Marianne Smyth a été jugée au tribunal de la Couronne de Downpatrick, dans le comté de Down, après avoir été extradée des États-Unis où elle avait été arrêtée en février 2024. Le juge a qualifié la quinquagénaire de « fraudeuse incorrigible », soulignant son manque de remords et sa faible compréhension de l’impact de ses actes.
Les faits remontent à 2008 et 2010. Smyth, alors conseillère hypothécaire, a abusé de la confiance de ses clients en leur promettant des opportunités d’investissement, avant de dérober plus de 72 000 £ (environ 83 000 €) à un couple, 23 000 £ (environ 26 000 €) à une autre victime et 20 000 £ (environ 23 000 €) à une troisième. Le montant total détourné s’élève à 135 000 £ (environ 155 000 €), une partie ayant toutefois été récupérée par les autorités.
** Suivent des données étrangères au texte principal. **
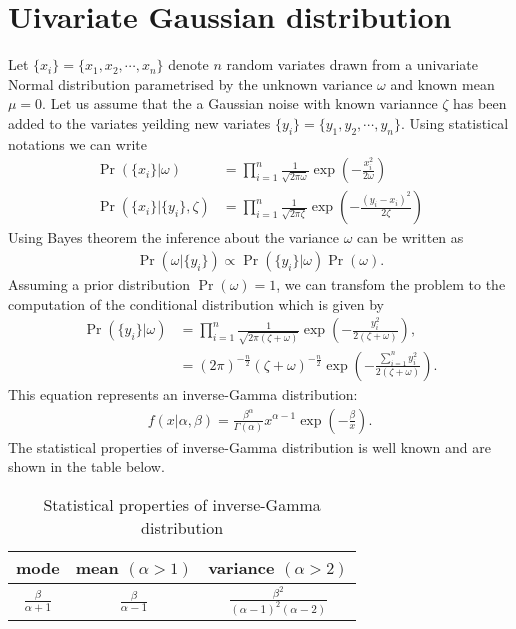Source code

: \documentclass[11pt,twoside,a4paper]{article}
\begin{document}
\section{Uivariate Gaussian distribution}
  Let $\{x_i\}= \{x_1, x_2, \cdots,x_n\}$ denote $n$ random variates drawn from
  a univariate Normal distribution parametrised by the unknown variance $\omega$
  and known mean $\mu = 0$. Let us assume that the a Gaussian noise with known
  variannce $\zeta$ has been added to the variates yeilding new variates
  $\{y_i\}= \{y_1, y_2, \cdots,y_n\}$. Using statistical notations we can write
  \begin{align}
    \label{eqn_posteriors_signal_and_noise}
    \Pr \left(\{x_i\} | \omega \right) &= \prod_{i=1}^n
      \frac{1}{\sqrt{2 \pi \omega}} \exp \left(-\frac{x_i^2}{2 \omega} \right)\\
    \Pr \left(\{x_i\} | \{y_i\}, \zeta \right) &= \prod_{i=1}^n
      \frac{1}{\sqrt{2 \pi \zeta}} \exp
      \left(-\frac{\left(y_i - x_i \right)^2}{2 \zeta} \right)
  \end{align}
  Using Bayes theorem the inference about the variance $\omega$ can be written
  as
  \begin{align}
    \label{eqn_posterior_omega_given_noisy_random_variates}
    \Pr \left(\omega | \{y_i\} \right) \propto
      \Pr \left(\{y_i\} | \omega \right) \Pr(\omega).
  \end{align}
  Assuming a prior distribution $\Pr(\omega) = 1$, we can transfom the problem
  to the computation of the conditional distribution which is given by
  \begin{align}
    \Pr \left(\{y_i\} | \omega \right) &= \prod_{i=1}^n
      \frac{1}{\sqrt{2 \pi (\zeta + \omega)}} \exp
      \left(-\frac{y_i^2}{2(\zeta + \omega)} \right), \nonumber \\
    &= (2 \pi)^{-\frac{n}{2}} \left(\zeta + \omega \right)^{-\frac{n}{2}}
      \exp \left(-\frac{\sum_{i=1}^n y_i^2}{2 (\zeta + \omega)} \right) .
  \end{align}
  This equation represents an inverse-Gamma distribution:
  \begin{align}
    f(x | \alpha, \beta) = \frac{\beta^{\alpha}}{\Gamma(\alpha)} x^{\alpha - 1}
        \exp \left(-\frac{\beta}{x} \right).
  \end{align}
  The statistical properties of inverse-Gamma distribution is well known and
  are shown in the table below.
  \begin{table}
    \caption{Statistical properties of inverse-Gamma distribution}
    \label{tab_statistical_properties_of_inverse_gamma}
    \begin{center}
      \begin{tabular}{|c|c|c|}
        \hline
        mode & mean $(\alpha > 1)$ & variance $(\alpha > 2)$ \\
        \hline
        $\frac{\beta}{\alpha + 1}$ & $\frac{\beta}{\alpha - 1}$ &
          $\frac{\beta^2}{(\alpha - 1)^2 (\alpha - 2)}$ \\
        \hline
      \end{tabular}
    \end{center}
  \end{table}
\end{document}
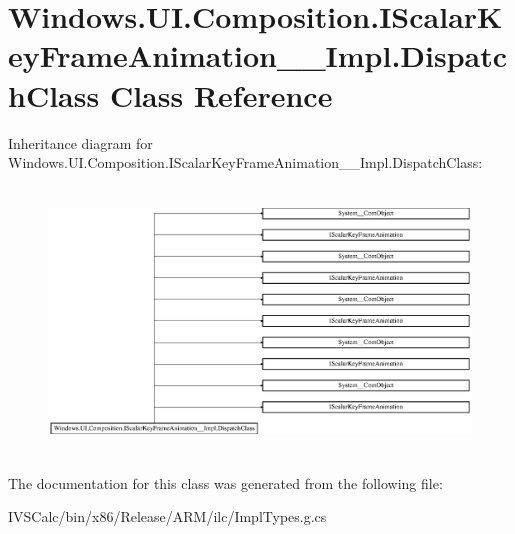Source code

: \hypertarget{class_windows_1_1_u_i_1_1_composition_1_1_i_scalar_key_frame_animation_____impl_1_1_dispatch_class}{}\section{Windows.\+U\+I.\+Composition.\+I\+Scalar\+Key\+Frame\+Animation\+\_\+\+\_\+\+Impl.\+Dispatch\+Class Class Reference}
\label{class_windows_1_1_u_i_1_1_composition_1_1_i_scalar_key_frame_animation_____impl_1_1_dispatch_class}
Inheritance diagram for Windows.\+U\+I.\+Composition.\+I\+Scalar\+Key\+Frame\+Animation\+\_\+\+\_\+\+Impl.\+Dispatch\+Class\+:\begin{figure}[H]
\begin{center}
\leavevmode
\includegraphics[height=7.096774cm]{class_windows_1_1_u_i_1_1_composition_1_1_i_scalar_key_frame_animation_____impl_1_1_dispatch_class}
\end{center}
\end{figure}


The documentation for this class was generated from the following file\+:\begin{DoxyCompactItemize}
\item 
I\+V\+S\+Calc/bin/x86/\+Release/\+A\+R\+M/ilc/Impl\+Types.\+g.\+cs\end{DoxyCompactItemize}
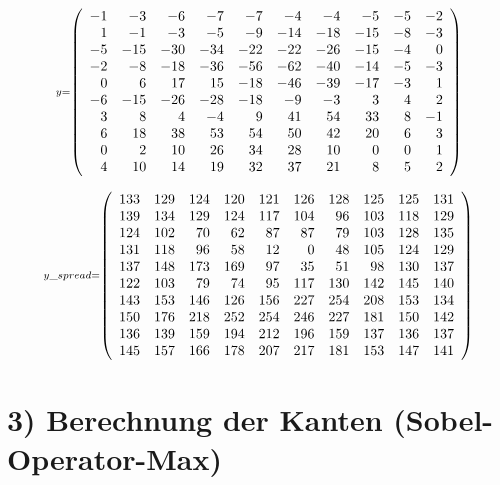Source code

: \documentclass[11pt]{article}
\begin{document}
    
    \[\scriptstyle y =  \def\g{\color{lightgray}}\left(\begin{array}{rrrrrrrrrr}-1 & -3 & -6 & -7 & -7 & -4 & -4 & -5 & -5 & -2\\1 & -1 & -3 & -5 & -9 & -14 & -18 & -15 & -8 & -3\\-5 & -15 & -30 & -34 & -22 & -22 & -26 & -15 & -4 & 0\\-2 & -8 & -18 & -36 & -56 & -62 & -40 & -14 & -5 & -3\\0 & 6 & 17 & 15 & -18 & -46 & -39 & -17 & -3 & 1\\-6 & -15 & -26 & -28 & -18 & -9 & -3 & 3 & 4 & 2\\3 & 8 & 4 & -4 & 9 & 41 & 54 & 33 & 8 & -1\\6 & 18 & 38 & 53 & 54 & 50 & 42 & 20 & 6 & 3\\0 & 2 & 10 & 26 & 34 & 28 & 10 & 0 & 0 & 1\\4 & 10 & 14 & 19 & 32 & 37 & 21 & 8 & 5 & 2\end{array}\right)\]

    
    \[\scriptstyle y\_spread =  \def\g{\color{lightgray}}\left(\begin{array}{rrrrrrrrrr}133 & 129 & 124 & 120 & 121 & 126 & 128 & 125 & 125 & 131\\139 & 134 & 129 & 124 & 117 & 104 & 96 & 103 & 118 & 129\\124 & 102 & 70 & 62 & 87 & 87 & 79 & 103 & 128 & 135\\131 & 118 & 96 & 58 & 12 & 0 & 48 & 105 & 124 & 129\\137 & 148 & 173 & 169 & 97 & 35 & 51 & 98 & 130 & 137\\122 & 103 & 79 & 74 & 95 & 117 & 130 & 142 & 145 & 140\\143 & 153 & 146 & 126 & 156 & 227 & 254 & 208 & 153 & 134\\150 & 176 & 218 & 252 & 254 & 246 & 227 & 181 & 150 & 142\\136 & 139 & 159 & 194 & 212 & 196 & 159 & 137 & 136 & 137\\145 & 157 & 166 & 178 & 207 & 217 & 181 & 153 & 147 & 141\end{array}\right)\]

\newpage
    
    \hypertarget{berechnung-der-kanten-sobel-operator-max}{%
\section*{3) Berechnung der Kanten
(Sobel-Operator-Max)}\label{berechnung-der-kanten-sobel-operator-max}}
\end{document}
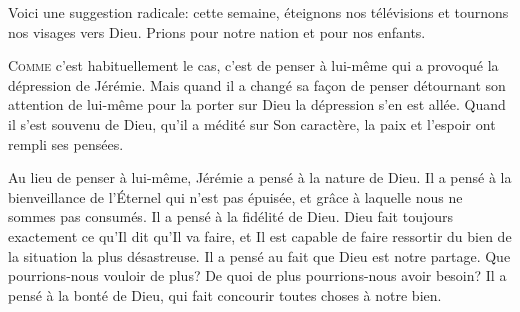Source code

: Voici une suggestion radicale: cette semaine, éteignons nos télévisions
 et tournons nos visages vers Dieu.
 Prions pour notre nation et pour nos enfants. 

\dvrule








\lettrine{C}{omme} c'est habituellement le cas, c'est de penser à lui-même
 qui a provoqué la dépression de Jérémie.
 Mais quand il a changé sa fa\c{c}on de penser
 \ocadr détournant son attention de lui-même pour la porter sur Dieu \fcadr{}
 la dépression s'en est allée. Quand il s'est souvenu de Dieu,
 qu'il a médité sur Son caractère, la paix et l'espoir ont rempli ses pensées. 


Au lieu de penser à lui-même, Jérémie a pensé à la nature de Dieu.
 Il a pensé à la bienveillance de l'Éternel qui n'est pas épuisée,
 et grâce à laquelle nous ne sommes pas consumés.
 Il a pensé à la fidélité de Dieu. Dieu fait toujours exactement
 ce qu'Il dit qu'Il va faire, et Il est capable de faire ressortir du bien
 de la situation la plus désastreuse. Il a pensé au fait que Dieu
 est notre partage. Que pourrions-nous vouloir de plus?
 De quoi de plus pourrions-nous avoir besoin?
 Il a pensé à la bonté de Dieu,
 qui fait concourir toutes choses à notre bien. 

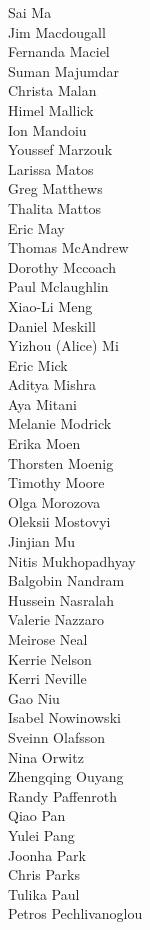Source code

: Sai Ma\\
Jim Macdougall\\
Fernanda Maciel\\
Suman Majumdar\\
Christa Malan\\
Himel Mallick\\
Ion Mandoiu\\
Youssef Marzouk\\
Larissa Matos\\
Greg Matthews\\
Thalita Mattos\\
Eric May\\
Thomas McAndrew\\
Dorothy Mccoach\\
Paul Mclaughlin\\
Xiao-Li Meng\\
Daniel Meskill\\
Yizhou (Alice) Mi\\
Eric Mick\\
Aditya Mishra\\
Aya Mitani\\
Melanie Modrick\\
Erika Moen\\
Thorsten Moenig\\
Timothy Moore\\
Olga Morozova\\
Oleksii Mostovyi\\
Jinjian Mu\\
Nitis Mukhopadhyay\\
Balgobin Nandram\\
Hussein Nasralah\\
Valerie Nazzaro\\
Meirose Neal\\
Kerrie Nelson\\
Kerri Neville\\
Gao Niu\\
Isabel Nowinowski\\
Sveinn Olafsson\\
Nina Orwitz\\
Zhengqing Ouyang\\
Randy Paffenroth\\
Qiao Pan\\
Yulei Pang\\
Joonha Park\\
Chris Parks\\
Tulika Paul\\
Petros Pechlivanoglou\\
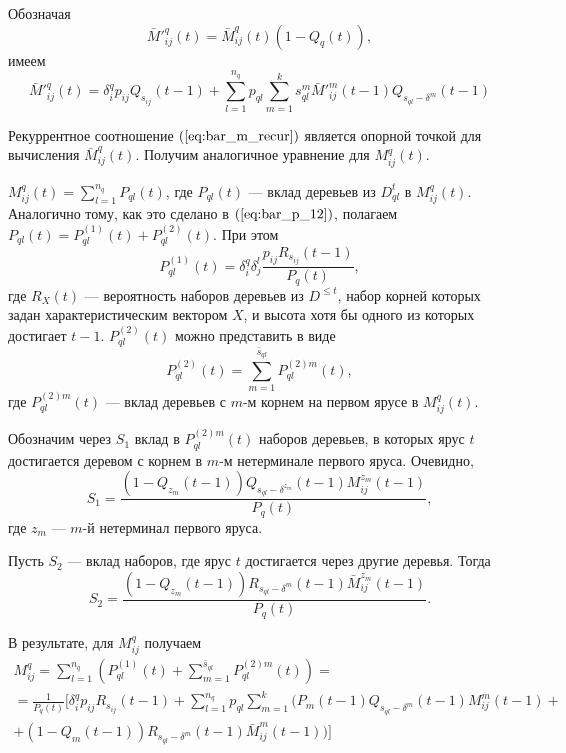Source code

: \documentclass[11pt]{article}
\begin{document}
Обозначая
\begin{equation}
\label{eq:bar_m_ap}
    \bar{M}'^q_{ij}(t) = \bar{M}^q_{ij}(t) (1 - Q_q(t)),
\end{equation}
имеем
\begin{equation}
\label{eq:bar_m_recur}
    \bar{M}'^q_{ij}(t) = \delta^q_i p_{ij} Q_{s_{ij}}(t-1) + \sum_{l = 1}^{n_q} p_{ql} \sum_{m = 1}^k s_{ql}^m \bar{M}'^m_{ij}(t-1) Q_{s_{ql} - \delta^m}(t-1)
\end{equation}

Рекуррентное соотношение $(\ref{eq:bar_m_recur})$ является опорной точкой для вычисления $\bar{M}^q_{ij}(t)$. Получим аналогичное уравнение для $M^q_{ij}(t)$.

$M^q_{ij}(t) = \sum_{l = 1}^{n_q} P_{ql}(t)$, где $P_{ql}(t)$ --- вклад деревьев из $D_{ql}^t$ в $M^q_{ij}(t)$. Аналогично тому, как это сделано в $(\ref{eq:bar_p_12})$, полагаем $P_{ql}(t) = P^{(1)}_{ql}(t) + P^{(2)}_{ql}(t)$. При этом
\begin{equation}
    P^{(1)}_{ql}(t) = \delta^q_i \delta^l_j \frac{ p_{ij} R_{s_{ij}}(t-1) }{P_q(t)},
\end{equation}
где $R_X(t)$ --- вероятность наборов деревьев из $D^{\leqslant t}$, набор корней которых задан характеристическим вектором $X$, и высота хотя бы одного из которых достигает $t-1$. $P^{(2)}_{ql}(t)$ можно представить в виде
\begin{equation}
    P^{(2)}_{ql}(t) = \sum_{m = 1}^{\bar{s}_{ql}} P^{(2)m}_{ql}(t),
\end{equation}
где $P^{(2)m}_{ql}(t)$ --- вклад деревьев с $m$-м корнем на первом ярусе в $M^q_{ij}(t)$.

Обозначим через $S_1$ вклад в $P^{(2)m}_{ql}(t)$ наборов деревьев, в которых ярус $t$ достигается деревом с корнем в $m$-м нетерминале первого яруса. Очевидно,
\begin{equation}
    S_1 = \frac{ (1 - Q_{z_m}(t-1)) Q_{s_{ql} - \delta^{z_m}}(t-1) M^{z_m}_{ij}(t-1) }{ P_q(t) },
\end{equation}
где $z_m$ --- $m$-й нетерминал первого яруса.

Пусть $S_2$ --- вклад наборов, где ярус $t$ достигается через другие деревья. Тогда
\begin{equation}
    S_2 = \frac{ (1 - Q_{z_m}(t-1)) R_{s_{ql} - \delta^m}(t-1) \bar{M}^{z_m}_{ij}(t-1) }{ P_q(t) }.
\end{equation}

В результате, для $M^q_{ij}$ получаем
\begin{multline}
\label{eq:m_recur}
    M^q_{ij} = \sum_{l = 1}^{n_q} \left( P^{(1)}_{ql}(t) + \sum_{m = 1}^{\bar{s}_{ql}} P^{(2)m}_{ql}(t) \right) = \\
    = \frac{1}{P_q(t)} [ \delta^q_i p_{ij} R_{s_{ij}}(t-1) + \sum_{l = 1}^{n_q} p_{ql} \sum_{m = 1}^k (P_m(t-1) Q_{s_{ql} - \delta^m}(t-1) M^m_{ij}(t-1) + \\
    + (1 - Q_m(t-1)) R_{s_{ql} - \delta^m}(t-1) \bar{M}^m_{ij}(t-1)) ]
\end{multline}
\end{document}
Lors de l’audience de détermination de la peine, le tribunal a entendu des témoignages poignants des victimes. L’une d’elles a raconté avoir perdu sa maison familiale suite à la fraude.
« C’était il y a 17 ans, elle travaillait pour une société de prêts hypothécaires indépendante, et elle est venue nous voir, et nous cherchions à régler notre hypothèque à ce moment-là… Je lui ai fait confiance parce que j’ai vu le nom de l’entreprise et j’avais confiance qu’elle travaillait pour l’entreprise, mais elle l’était [allant de porte en porte] sur sa propre initiative. »
Victime de la fraude
Elle a ajouté, avec émotion :
« Nous sommes devenus très amis et elle a gardé mes deux enfants. Je lui ai fait confiance. Elle avait l’air d’être une femme vraiment gentille… c’était terrible de savoir que quelqu’un m’avait volé autant d’argent. J’ai aussi perdu ma maison, avec deux jeunes enfants à l’époque. Dieu merci, j’ai une bonne famille et ils m’ont aidé parce que je n’avais pas d’argent… Je n’oublierai jamais ce que nous avons vécu jusqu’au jour de ma mort. »
Victime de la fraude
L’avocat de la défense a souligné les difficultés rencontrées par sa cliente pendant sa détention provisoire aux États-Unis, demandant que cette période soit prise en compte dans le calcul de la peine. Cependant, la juge Sandra Crawford a insisté sur la gravité des faits et l’impact profond sur les victimes, saluant leur stoïcisme et leur dignité lors du procès. Elle a également noté que Smyth n’avait reçu aucune visite pendant sa détention au centre pénitentiaire de Hydebank, près de Belfast.
Marianne Smyth devra purger la moitié de sa peine de quatre ans (réduite à trois ans et quatre mois en raison de sa détention aux États-Unis) en prison et l’autre moitié en liberté conditionnelle. Elle sera ensuite expulsée vers les États-Unis.